Structure of the winged-helix protein hRFX1 reveals a new mode of DNA binding

Regulatory factor X (RFX) proteins are transcriptional activators that recognize X-boxes (DNA of the sequence 5′-GTNRCC(0–3N)RGYAAC-3′, where N is any nucleotide, R is a purine and Y is a pyrimidine) using a highly conserved 76-residue DNA-binding domain (DBD).
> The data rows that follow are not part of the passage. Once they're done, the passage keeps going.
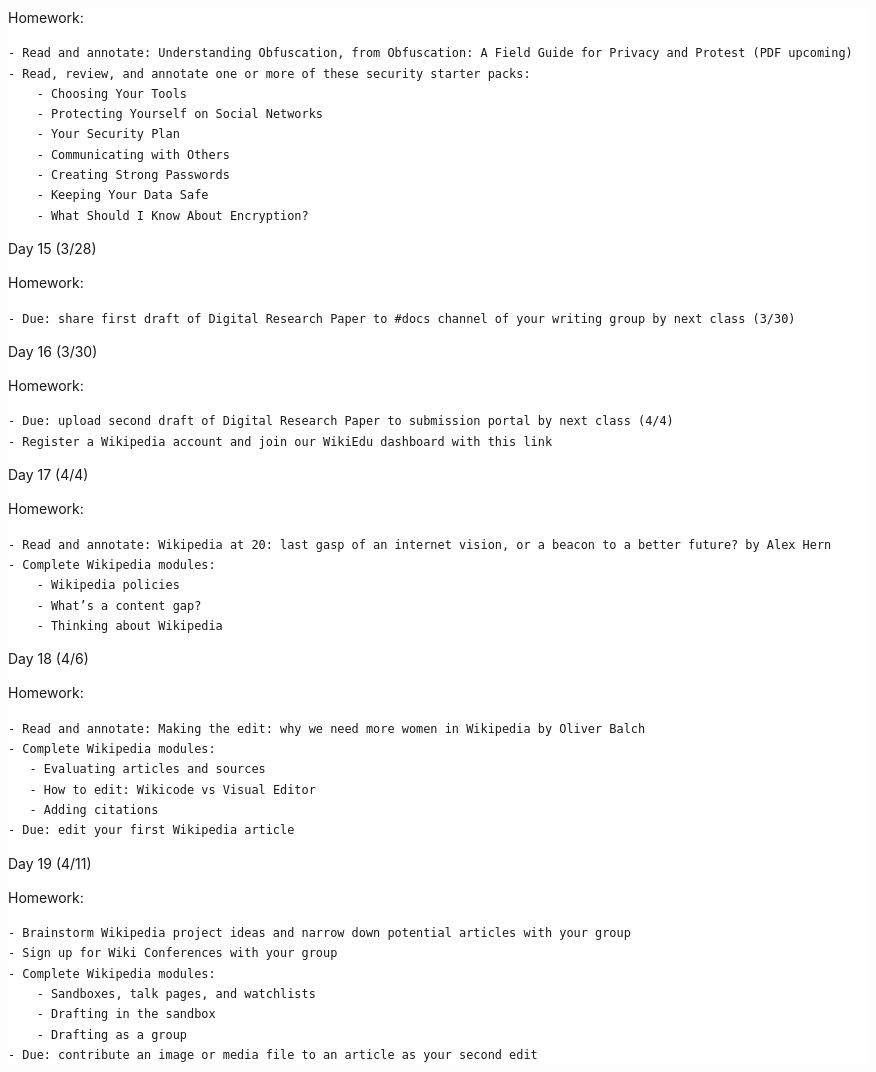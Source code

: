Homework:

    - Read and annotate: Understanding Obfuscation, from Obfuscation: A Field Guide for Privacy and Protest (PDF upcoming)
    - Read, review, and annotate one or more of these security starter packs:
        - Choosing Your Tools
        - Protecting Yourself on Social Networks
        - Your Security Plan
        - Communicating with Others
        - Creating Strong Passwords
        - Keeping Your Data Safe
        - What Should I Know About Encryption?

Day 15 (3/28)

Homework:

    - Due: share first draft of Digital Research Paper to #docs channel of your writing group by next class (3/30)

Day 16 (3/30)

Homework: 

    - Due: upload second draft of Digital Research Paper to submission portal by next class (4/4)
    - Register a Wikipedia account and join our WikiEdu dashboard with this link

Day 17 (4/4)

Homework:

    - Read and annotate: Wikipedia at 20: last gasp of an internet vision, or a beacon to a better future? by Alex Hern
    - Complete Wikipedia modules:
        - Wikipedia policies
        - What’s a content gap?
        - Thinking about Wikipedia

Day 18 (4/6)

Homework:

    - Read and annotate: Making the edit: why we need more women in Wikipedia by Oliver Balch
    - Complete Wikipedia modules:
       - Evaluating articles and sources
       - How to edit: Wikicode vs Visual Editor
       - Adding citations
    - Due: edit your first Wikipedia article

Day 19 (4/11)

Homework:

    - Brainstorm Wikipedia project ideas and narrow down potential articles with your group
    - Sign up for Wiki Conferences with your group
    - Complete Wikipedia modules:
        - Sandboxes, talk pages, and watchlists
        - Drafting in the sandbox
        - Drafting as a group
    - Due: contribute an image or media file to an article as your second edit
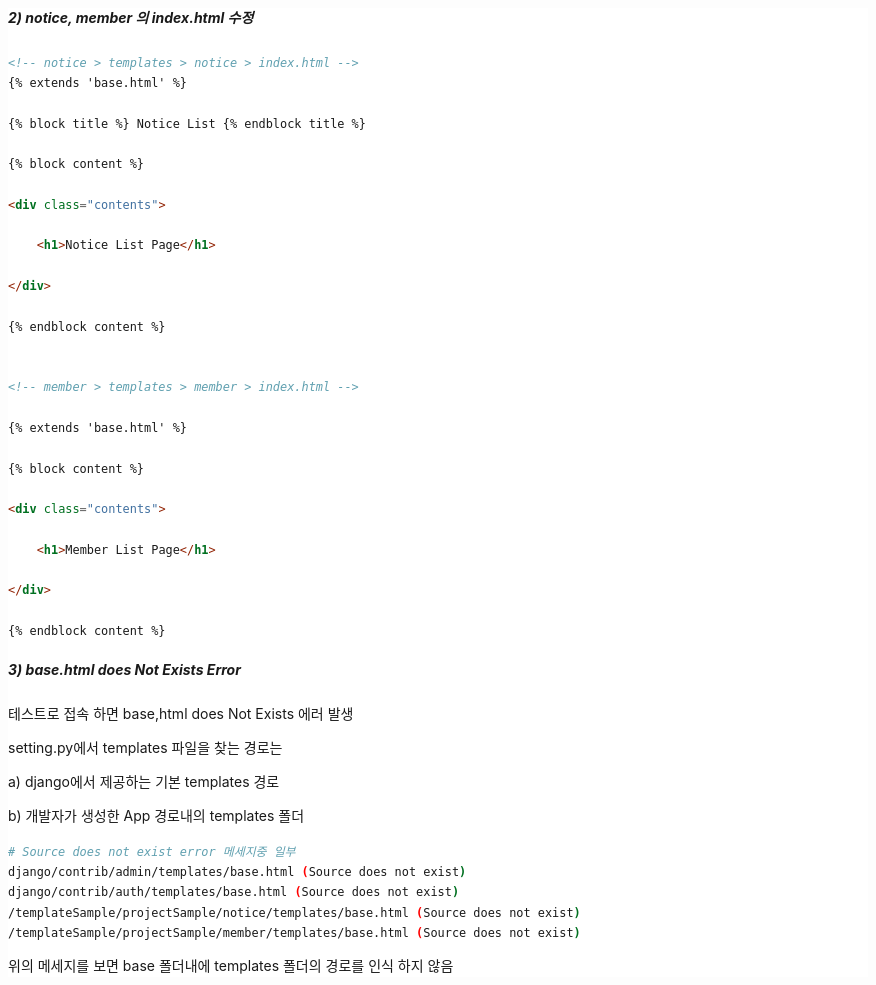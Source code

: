 

##### 2) notice, member 의 index.html 수정	

```html	
<!-- notice > templates > notice > index.html -->	
{% extends 'base.html' %}	

{% block title %} Notice List {% endblock title %}	

{% block content %}	

<div class="contents">	

    <h1>Notice List Page</h1>	

</div>	

{% endblock content %}	


<!-- member > templates > member > index.html -->	

{% extends 'base.html' %}	

{% block content %}	

<div class="contents">	

    <h1>Member List Page</h1>	

</div>	

{% endblock content %}	

```

##### 3) base.html does Not Exists Error	

테스트로 접속 하면 base,html does Not Exists 에러 발생	

setting.py에서 templates 파일을 찾는 경로는 	

a) django에서 제공하는 기본 templates 경로	

b) 개발자가 생성한 App 경로내의 templates 폴더 	

```bash	
# Source does not exist error 메세지중 일부	
django/contrib/admin/templates/base.html (Source does not exist)	
django/contrib/auth/templates/base.html (Source does not exist)	
/templateSample/projectSample/notice/templates/base.html (Source does not exist)	
/templateSample/projectSample/member/templates/base.html (Source does not exist)	
```

위의 메세지를 보면 base 폴더내에 templates 폴더의 경로를 인식 하지 않음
DNA-binding defects in the protein RFX5 cause bare lymphocyte syndrome or major histocompatibility antigen class II deficiency1. RFX1, -2 and -3 regulate expression of other medically important gene products (for example, interleukin-5 receptor α chain, IL-5Rα)2. Fusions of the ligand-binding domain of the oestrogen receptor with the DBD of RFX4 occur in some human breast tumours3. Here we present a 1.5 Å-resolution structure of two copies of the DBD of human RFX1 (hRFX1) binding cooperatively to a symmetrical X-box4,5. hRFX1 is an unusual member of the winged-helix subfamily of helix–turn–helix proteins6 because it uses a β-hairpin (or wing) to recognize DNA instead of the recognition helix typical of helix–turn–helix proteins. A new model for interactions between linker histones and DNA is proposed.